What is needed here is every line of the records that includes "modifications".

Plain-text document sources:
____________

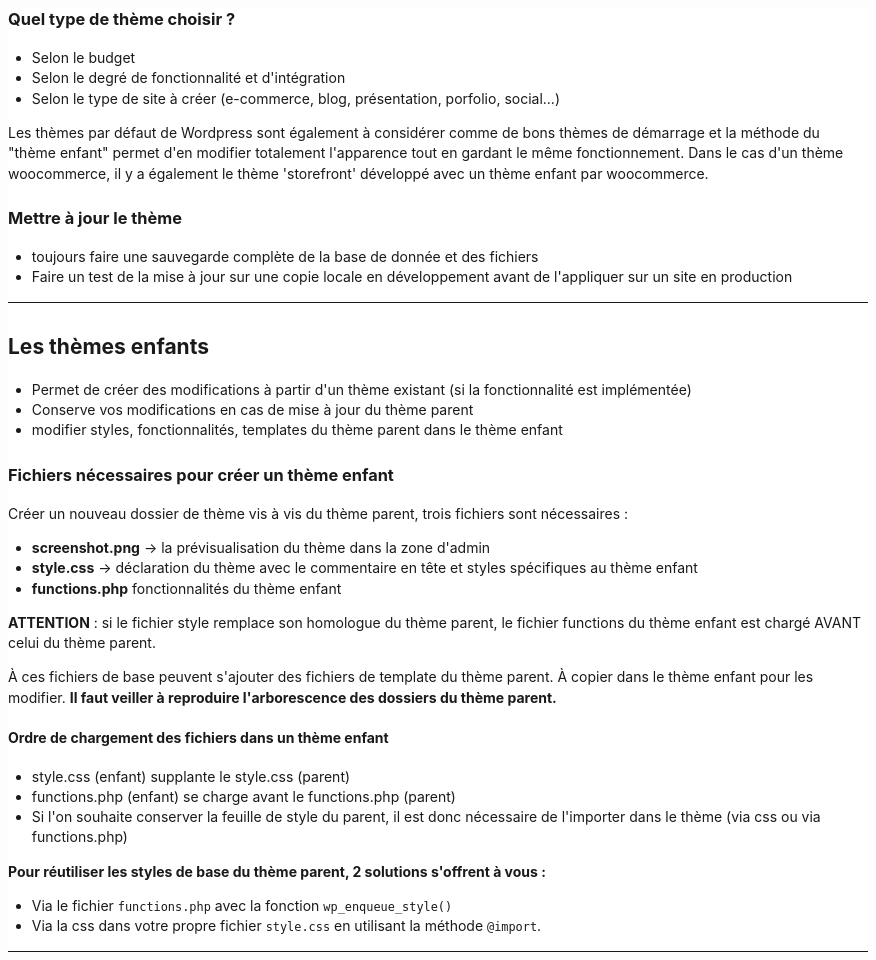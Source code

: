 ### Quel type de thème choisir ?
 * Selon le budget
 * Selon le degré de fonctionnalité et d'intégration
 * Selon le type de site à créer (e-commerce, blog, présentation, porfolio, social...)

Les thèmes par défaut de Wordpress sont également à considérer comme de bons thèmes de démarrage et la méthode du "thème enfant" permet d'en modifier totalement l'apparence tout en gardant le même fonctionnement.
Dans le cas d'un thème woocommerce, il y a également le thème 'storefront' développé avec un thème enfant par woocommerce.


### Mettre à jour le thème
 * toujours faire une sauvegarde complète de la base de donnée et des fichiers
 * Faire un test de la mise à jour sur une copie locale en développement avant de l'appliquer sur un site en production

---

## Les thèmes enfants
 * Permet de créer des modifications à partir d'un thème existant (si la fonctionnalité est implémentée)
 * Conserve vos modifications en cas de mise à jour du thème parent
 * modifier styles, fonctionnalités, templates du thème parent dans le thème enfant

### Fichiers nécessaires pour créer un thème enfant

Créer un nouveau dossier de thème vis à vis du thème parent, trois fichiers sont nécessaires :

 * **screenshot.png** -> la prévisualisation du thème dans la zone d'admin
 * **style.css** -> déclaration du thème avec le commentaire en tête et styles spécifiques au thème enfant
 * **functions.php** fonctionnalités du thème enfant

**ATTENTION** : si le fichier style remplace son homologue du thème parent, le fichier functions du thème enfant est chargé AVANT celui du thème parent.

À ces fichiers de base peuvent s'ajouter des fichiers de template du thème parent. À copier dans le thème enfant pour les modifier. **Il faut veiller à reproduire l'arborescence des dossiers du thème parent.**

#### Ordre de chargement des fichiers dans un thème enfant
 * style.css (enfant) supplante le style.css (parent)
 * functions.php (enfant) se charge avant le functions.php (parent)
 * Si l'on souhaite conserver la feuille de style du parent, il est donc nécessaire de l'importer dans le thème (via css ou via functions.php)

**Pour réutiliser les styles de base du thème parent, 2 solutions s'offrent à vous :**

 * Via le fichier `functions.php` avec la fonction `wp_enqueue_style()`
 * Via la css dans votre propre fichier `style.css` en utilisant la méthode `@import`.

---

____________

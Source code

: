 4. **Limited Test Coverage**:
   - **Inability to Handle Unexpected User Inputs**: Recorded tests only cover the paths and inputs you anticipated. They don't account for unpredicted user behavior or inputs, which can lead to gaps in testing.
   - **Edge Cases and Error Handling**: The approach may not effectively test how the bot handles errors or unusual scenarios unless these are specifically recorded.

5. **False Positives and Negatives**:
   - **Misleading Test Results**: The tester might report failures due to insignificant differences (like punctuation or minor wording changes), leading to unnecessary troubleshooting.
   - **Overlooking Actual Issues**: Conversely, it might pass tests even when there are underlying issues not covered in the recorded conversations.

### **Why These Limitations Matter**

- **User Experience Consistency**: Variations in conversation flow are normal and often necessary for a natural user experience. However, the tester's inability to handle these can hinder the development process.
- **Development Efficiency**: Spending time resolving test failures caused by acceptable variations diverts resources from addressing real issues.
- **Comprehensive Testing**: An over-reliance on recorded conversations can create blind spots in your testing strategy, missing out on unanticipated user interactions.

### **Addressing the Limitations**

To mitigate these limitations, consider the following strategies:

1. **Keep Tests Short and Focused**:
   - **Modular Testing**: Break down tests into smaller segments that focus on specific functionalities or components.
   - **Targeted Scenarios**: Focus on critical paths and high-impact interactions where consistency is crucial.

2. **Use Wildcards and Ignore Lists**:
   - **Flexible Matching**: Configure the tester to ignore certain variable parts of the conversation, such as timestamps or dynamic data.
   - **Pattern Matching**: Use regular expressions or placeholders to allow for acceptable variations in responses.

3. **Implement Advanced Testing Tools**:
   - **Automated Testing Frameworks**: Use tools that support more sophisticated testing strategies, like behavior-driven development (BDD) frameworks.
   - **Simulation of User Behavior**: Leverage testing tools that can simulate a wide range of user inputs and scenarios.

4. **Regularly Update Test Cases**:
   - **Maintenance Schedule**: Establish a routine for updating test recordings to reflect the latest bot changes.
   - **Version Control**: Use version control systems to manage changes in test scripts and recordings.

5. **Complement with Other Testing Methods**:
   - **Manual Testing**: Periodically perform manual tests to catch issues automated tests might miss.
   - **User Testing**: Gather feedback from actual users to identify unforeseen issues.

____________

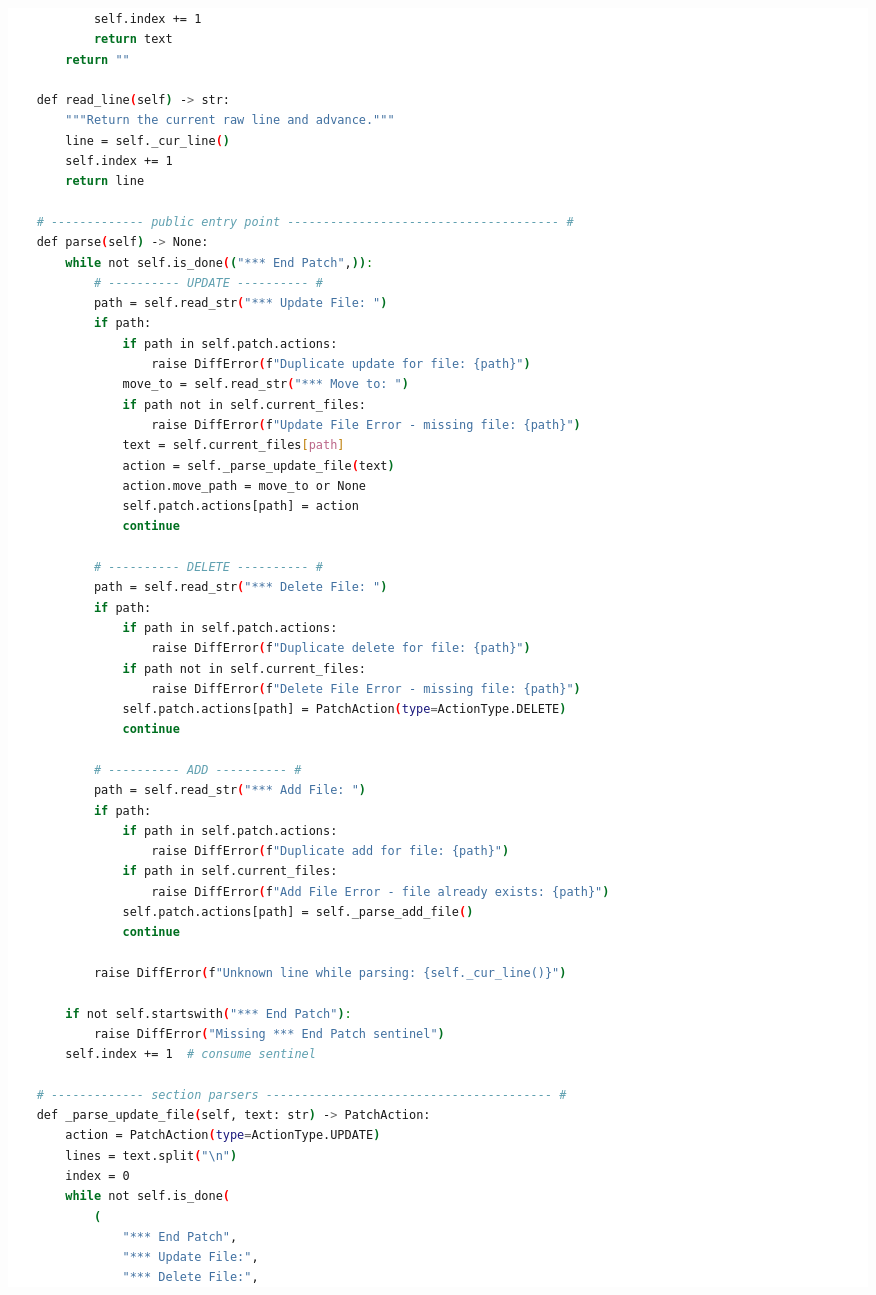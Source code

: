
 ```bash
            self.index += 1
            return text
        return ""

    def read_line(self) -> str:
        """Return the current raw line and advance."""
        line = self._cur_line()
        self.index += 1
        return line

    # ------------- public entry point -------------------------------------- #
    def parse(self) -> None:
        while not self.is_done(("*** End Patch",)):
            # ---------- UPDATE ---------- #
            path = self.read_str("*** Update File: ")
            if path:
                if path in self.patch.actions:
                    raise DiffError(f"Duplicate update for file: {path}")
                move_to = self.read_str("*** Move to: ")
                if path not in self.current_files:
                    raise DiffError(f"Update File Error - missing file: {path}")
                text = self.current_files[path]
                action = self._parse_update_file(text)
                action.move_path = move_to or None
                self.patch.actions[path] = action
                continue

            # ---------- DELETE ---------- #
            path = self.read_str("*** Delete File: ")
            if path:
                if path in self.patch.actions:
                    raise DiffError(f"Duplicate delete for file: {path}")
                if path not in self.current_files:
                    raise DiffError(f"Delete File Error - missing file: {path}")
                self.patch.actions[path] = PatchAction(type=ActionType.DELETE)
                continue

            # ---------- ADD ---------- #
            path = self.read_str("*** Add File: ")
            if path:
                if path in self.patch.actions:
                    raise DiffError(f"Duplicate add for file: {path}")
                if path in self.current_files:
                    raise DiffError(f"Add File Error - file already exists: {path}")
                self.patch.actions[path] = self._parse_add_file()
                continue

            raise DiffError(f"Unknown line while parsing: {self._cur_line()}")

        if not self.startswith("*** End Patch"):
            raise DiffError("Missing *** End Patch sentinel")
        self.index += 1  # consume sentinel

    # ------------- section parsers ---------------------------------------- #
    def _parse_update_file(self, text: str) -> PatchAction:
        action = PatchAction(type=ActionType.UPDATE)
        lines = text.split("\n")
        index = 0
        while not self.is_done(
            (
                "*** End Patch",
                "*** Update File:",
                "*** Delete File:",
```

____________

◆ **TASK RESPONSE**
 * Permet de créer des modifications à partir d'un thème existant (si la fonctionnalité est implémentée)
 * Conserve vos modifications en cas de mise à jour du thème parent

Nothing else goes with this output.